Shop seasonal this fall! Winter squash is available from August through March; however, they are at their best from October to November when they are in season. Winter squash, members of the Cucurbitaceae family and relatives of both the melon and the cucumber, come in many different varieties. While each type varies in shape, color, size and flavor, they all share some common characteristics. Their shells are hard and difficult to pierce, enabling them to have long storage periods between one and six months. Their flesh is mildly sweet in flavor and finely grained in texture. Additionally, all have seed-containing hollow inner cavities.
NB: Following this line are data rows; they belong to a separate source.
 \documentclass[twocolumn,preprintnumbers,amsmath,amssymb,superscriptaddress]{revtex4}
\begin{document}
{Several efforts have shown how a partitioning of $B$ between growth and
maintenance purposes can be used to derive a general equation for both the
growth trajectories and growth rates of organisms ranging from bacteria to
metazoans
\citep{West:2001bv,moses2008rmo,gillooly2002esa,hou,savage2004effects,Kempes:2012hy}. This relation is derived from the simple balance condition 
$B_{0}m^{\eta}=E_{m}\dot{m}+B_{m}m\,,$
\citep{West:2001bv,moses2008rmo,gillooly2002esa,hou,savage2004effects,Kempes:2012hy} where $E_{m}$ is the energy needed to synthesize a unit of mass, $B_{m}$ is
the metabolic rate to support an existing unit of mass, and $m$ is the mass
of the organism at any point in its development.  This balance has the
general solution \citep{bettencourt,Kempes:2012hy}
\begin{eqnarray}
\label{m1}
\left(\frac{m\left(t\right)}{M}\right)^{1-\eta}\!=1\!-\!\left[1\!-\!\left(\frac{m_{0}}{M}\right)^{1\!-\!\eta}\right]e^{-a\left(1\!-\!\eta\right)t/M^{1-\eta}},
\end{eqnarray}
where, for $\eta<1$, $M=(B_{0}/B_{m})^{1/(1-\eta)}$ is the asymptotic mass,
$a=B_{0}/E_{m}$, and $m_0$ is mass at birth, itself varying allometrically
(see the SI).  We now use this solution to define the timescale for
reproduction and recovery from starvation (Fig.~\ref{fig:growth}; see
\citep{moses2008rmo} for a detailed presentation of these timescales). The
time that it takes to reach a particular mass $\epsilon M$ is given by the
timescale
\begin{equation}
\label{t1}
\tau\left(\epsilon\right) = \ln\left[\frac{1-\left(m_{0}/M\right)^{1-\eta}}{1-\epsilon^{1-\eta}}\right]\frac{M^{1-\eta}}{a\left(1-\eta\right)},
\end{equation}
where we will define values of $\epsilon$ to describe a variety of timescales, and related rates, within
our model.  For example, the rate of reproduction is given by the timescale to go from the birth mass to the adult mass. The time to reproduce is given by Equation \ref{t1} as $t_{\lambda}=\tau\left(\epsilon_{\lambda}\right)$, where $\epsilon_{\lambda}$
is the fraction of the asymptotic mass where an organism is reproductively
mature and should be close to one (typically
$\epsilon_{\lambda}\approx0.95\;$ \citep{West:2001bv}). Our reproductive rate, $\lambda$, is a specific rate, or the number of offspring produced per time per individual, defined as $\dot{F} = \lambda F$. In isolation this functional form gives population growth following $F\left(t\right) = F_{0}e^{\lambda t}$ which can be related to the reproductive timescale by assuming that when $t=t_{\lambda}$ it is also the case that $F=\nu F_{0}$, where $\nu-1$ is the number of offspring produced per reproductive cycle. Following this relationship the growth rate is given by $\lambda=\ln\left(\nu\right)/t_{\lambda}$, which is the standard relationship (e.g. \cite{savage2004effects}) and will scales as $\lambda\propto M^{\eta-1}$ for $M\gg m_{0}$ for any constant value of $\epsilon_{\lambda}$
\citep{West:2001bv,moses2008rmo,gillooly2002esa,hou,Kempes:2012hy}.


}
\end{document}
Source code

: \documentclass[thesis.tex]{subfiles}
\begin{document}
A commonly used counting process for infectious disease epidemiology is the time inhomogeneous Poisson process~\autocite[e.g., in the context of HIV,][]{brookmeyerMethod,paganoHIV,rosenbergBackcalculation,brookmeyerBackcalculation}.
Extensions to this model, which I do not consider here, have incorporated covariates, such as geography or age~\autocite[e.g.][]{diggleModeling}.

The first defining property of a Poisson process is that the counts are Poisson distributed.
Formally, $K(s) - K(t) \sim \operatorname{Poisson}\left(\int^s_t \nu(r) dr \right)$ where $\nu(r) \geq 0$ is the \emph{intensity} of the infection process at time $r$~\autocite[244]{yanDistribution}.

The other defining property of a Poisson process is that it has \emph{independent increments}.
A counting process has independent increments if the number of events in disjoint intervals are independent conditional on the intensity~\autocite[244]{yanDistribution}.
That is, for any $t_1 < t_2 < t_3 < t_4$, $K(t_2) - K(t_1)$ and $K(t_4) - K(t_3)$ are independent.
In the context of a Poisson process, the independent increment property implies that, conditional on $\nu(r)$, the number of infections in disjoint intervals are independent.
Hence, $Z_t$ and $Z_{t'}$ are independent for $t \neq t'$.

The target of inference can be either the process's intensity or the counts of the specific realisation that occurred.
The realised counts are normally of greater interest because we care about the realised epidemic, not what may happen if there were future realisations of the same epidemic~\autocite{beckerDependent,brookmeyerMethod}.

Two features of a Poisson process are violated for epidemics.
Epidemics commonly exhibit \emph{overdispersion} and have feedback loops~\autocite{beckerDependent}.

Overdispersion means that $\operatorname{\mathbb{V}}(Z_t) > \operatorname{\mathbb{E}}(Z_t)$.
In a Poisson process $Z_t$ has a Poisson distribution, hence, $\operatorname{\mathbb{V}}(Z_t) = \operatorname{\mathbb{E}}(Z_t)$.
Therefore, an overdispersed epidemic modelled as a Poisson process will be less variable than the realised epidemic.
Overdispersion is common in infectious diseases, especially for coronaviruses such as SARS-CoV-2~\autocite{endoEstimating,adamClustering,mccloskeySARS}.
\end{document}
Winter squash are also rich in a variety of vitamins and minerals. It is a great source of Vitamin A in the form of beta-carotene which has powerful antioxidant and anti-inflammatory properties. Beta-carotene is able to prevent the oxidation of cholesterol in the body. Since oxidized cholesterol is the type that builds up in blood vessel walls and contributes to the risk of heart attack and stroke, getting extra beta-carotene in the diet may help to prevent the progression of atherosclerosis. Winter squash is also an excellent source of Vitamin C, potassium, dietary fiber and manganese. Potassium may help lower blood pressure and Vitamin C is known for its ability to strengthen the immune system. In addition, dietary fiber is significant in helping lower bad (LDL) and total cholesterol.
Get to know your 5 winter squashes:
- Butternut Squash: Shaped like a large pear, this squash has cream-colored skin, deep orange-colored flesh and a sweet flavor
- Acorn Squash: With harvest green skin speckled with orange patches and pale yellow-orange flesh, this squash has a unique flavor that is a combination of sweet, nutty and peppery
- Hubbard Squash: A larger-sized squash that can be dark green, grey-blue or orange-red in color, the Hubbard’s flavor is less sweet than many other varieties
- Turban Squash: Green in color and either speckled or striped, this winter squash has an orange-yellow flesh whose taste is reminiscent of hazelnuts
- Pumpkins: The pumpkin with the most flesh and sweetest taste is the small sized one known as sugar or pie pumpkin, the latter referring to its most notable culinary usage
Tips on how to prepare winter squash: After washing winter squash, cut it in half and remove the seeds and fibrous material in the cavity. Depending upon the recipe preparation, you can either use it peeled or unpeeled.
Alternatively, pierce the squash near the stem with a knife to allow any steam to escape, then bake in a 350°F (175°C) oven for 45 minutes to an hour, until a knife can be easily inserted near the stem. As you would before carving a pumpkin, cut out a small circle around the stem, remove this piece from the squash, and scoop out the seeds and fibrous material in the cavity.